Les Syz se séparent de leur banque de 24 milliards de francs suisses pour la stratégie Bitcoin
Un désaccord fondamental sur les actifs numériques a fracturé la dynastie bancaire Syz, un pilier de la gestion de fortune suisse. Marc Syz a officiellement quitté la Banque Syz familiale, d'une valeur de 24 milliards de francs suisses, après que son père, Eric Syz, a opposé son veto à une proposition visant à intégrer Future Holdings AG et sa trésorerie d'entreprise de 5 000 BTC, évaluée à environ 450 millions de dollars. Cette décision marque une division nette entre la préservation traditionnelle du capital et les stratégies d'actifs de nouvelle génération.

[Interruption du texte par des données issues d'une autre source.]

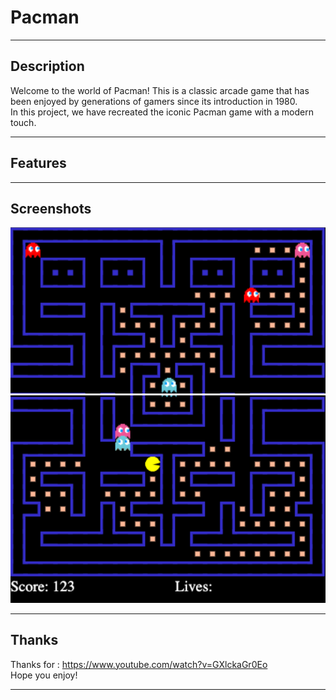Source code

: # Pacman

---

## Description

Welcome to the world of Pacman! This is a classic arcade game that has been enjoyed by generations of gamers since its introduction in 1980. <br />
In this project, we have recreated the iconic Pacman game with a modern touch.

---

## Features

---

## Screenshots

![Screenshot](1.png)
![Screenshot](2.png)

---

## Thanks

Thanks for : https://www.youtube.com/watch?v=GXlckaGr0Eo <br />
Hope you enjoy!

---
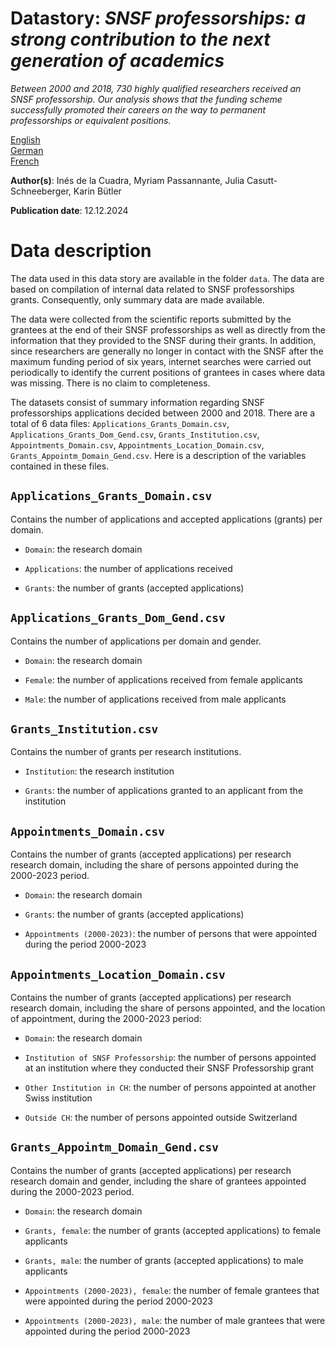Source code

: # Datastory: *SNSF professorships: a strong contribution to the next generation of academics*

*Between 2000 and 2018, 730 highly qualified researchers received an SNSF professorship. Our analysis shows that the funding scheme successfully promoted their careers on the way to permanent professorships or equivalent positions.*

[English](https://data.snf.ch/stories/snsf-professorships-en.html)\
[German](https://data.snf.ch/stories/snf-foerderungsprofessuren-de.html)\
[French](https://data.snf.ch/stories/professeurs-boursiers-fns-fr.html)

**Author(s)**: Inés de la Cuadra, Myriam Passannante, Julia Casutt-Schneeberger, Karin Bütler

**Publication date**: 12.12.2024

# Data description

The data used in this data story are available in the folder `data`. The data are based on compilation of internal data related to SNSF professorships grants. Consequently, only summary data are made available.

The data were collected from the scientific reports submitted by the grantees at the end of their SNSF professorships as well as directly from the information that they provided to the SNSF during their grants. In addition, since researchers are generally no longer in contact with the SNSF after the maximum funding period of six years, internet searches were carried out periodically to identify the current positions of grantees in cases where data was missing. There is no claim to completeness.

The datasets consist of summary information regarding SNSF professorships applications decided between 2000 and 2018. There are a total of 6 data files: `Applications_Grants_Domain.csv`, `Applications_Grants_Dom_Gend.csv`, `Grants_Institution.csv`, `Appointments_Domain.csv`, `Appointments_Location_Domain.csv`, `Grants_Appointm_Domain_Gend.csv`. Here is a description of the variables contained in these files.

## `Applications_Grants_Domain.csv`

Contains the number of applications and accepted applications (grants) per domain.

-   `Domain`: the research domain

-   `Applications`: the number of applications received

-   `Grants`: the number of grants (accepted applications)

## `Applications_Grants_Dom_Gend.csv`

Contains the number of applications per domain and gender.

-   `Domain`: the research domain

-   `Female`: the number of applications received from female applicants

-   `Male`: the number of applications received from male applicants

## `Grants_Institution.csv`

Contains the number of grants per research institutions.

-   `Institution`: the research institution

-   `Grants`: the number of applications granted to an applicant from the institution

## `Appointments_Domain.csv`

Contains the number of grants (accepted applications) per research research domain, including the share of persons appointed during the 2000-2023 period.

-   `Domain`: the research domain

-   `Grants`: the number of grants (accepted applications)

-   `Appointments (2000-2023)`: the number of persons that were appointed during the period 2000-2023

## `Appointments_Location_Domain.csv`

Contains the number of grants (accepted applications) per research research domain, including the share of persons appointed, and the location of appointment, during the 2000-2023 period:

-   `Domain`: the research domain

-   `Institution of SNSF Professorship`: the number of persons appointed at an institution where they conducted their SNSF Professorship grant

-   `Other Institution in CH`: the number of persons appointed at another Swiss institution

-   `Outside CH`: the number of persons appointed outside Switzerland

## `Grants_Appointm_Domain_Gend.csv`

Contains the number of grants (accepted applications) per research research domain and gender, including the share of grantees appointed during the 2000-2023 period.

-   `Domain`: the research domain

-   `Grants, female`: the number of grants (accepted applications) to female applicants

-   `Grants, male`: the number of grants (accepted applications) to male applicants

-   `Appointments (2000-2023), female`: the number of female grantees that were appointed during the period 2000-2023

-   `Appointments (2000-2023), male`: the number of male grantees that were appointed during the period 2000-2023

Avant son départ, Marc Syz dirigeait Syz Capital, la branche d'actifs alternatifs de la banque, gérant 1,2 milliard de francs suisses. Son plan, élaboré avec le co-fondateur et ancien dirigeant de HSBC Richard Byworth, était d'absorber directement Future Holdings dans l'offre de la banque. Cependant, la direction de la Banque Syz, qui a toujours privilégié la stabilité depuis sa fondation en 1995, a hésité face à la volatilité inhérente à la détention de Bitcoin physique dans son bilan.
Future Holdings vise une cotation au Nasdaq avec un objectif de 500 millions de francs suisses
Suite au rejet, Marc Syz s'apprête à introduire Future Holdings en bourse de manière indépendante. Selon les documents réglementaires déposés auprès de la FINMA le 15 mars, la société prépare une double cotation sur le Nasdaq et le SIX Swiss Exchange plus tard cette année. L'objectif principal de l'IPO est de lever 500 millions de francs suisses afin d'étendre de manière significative ses avoirs en Bitcoin.
Future Holdings est explicitement structurée pour fonctionner comme un proxy à bêta élevé pour l'action des prix du Bitcoin, imitant le modèle de trésorerie d'entreprise popularisé par MicroStrategy. En recherchant une cotation publique, la société vise à fournir un accès réglementé, négocié en bourse, à une grande trésorerie Bitcoin physiquement adossée, créant ainsi un nouveau véhicule pour les investisseurs institutionnels en Europe et aux États-Unis.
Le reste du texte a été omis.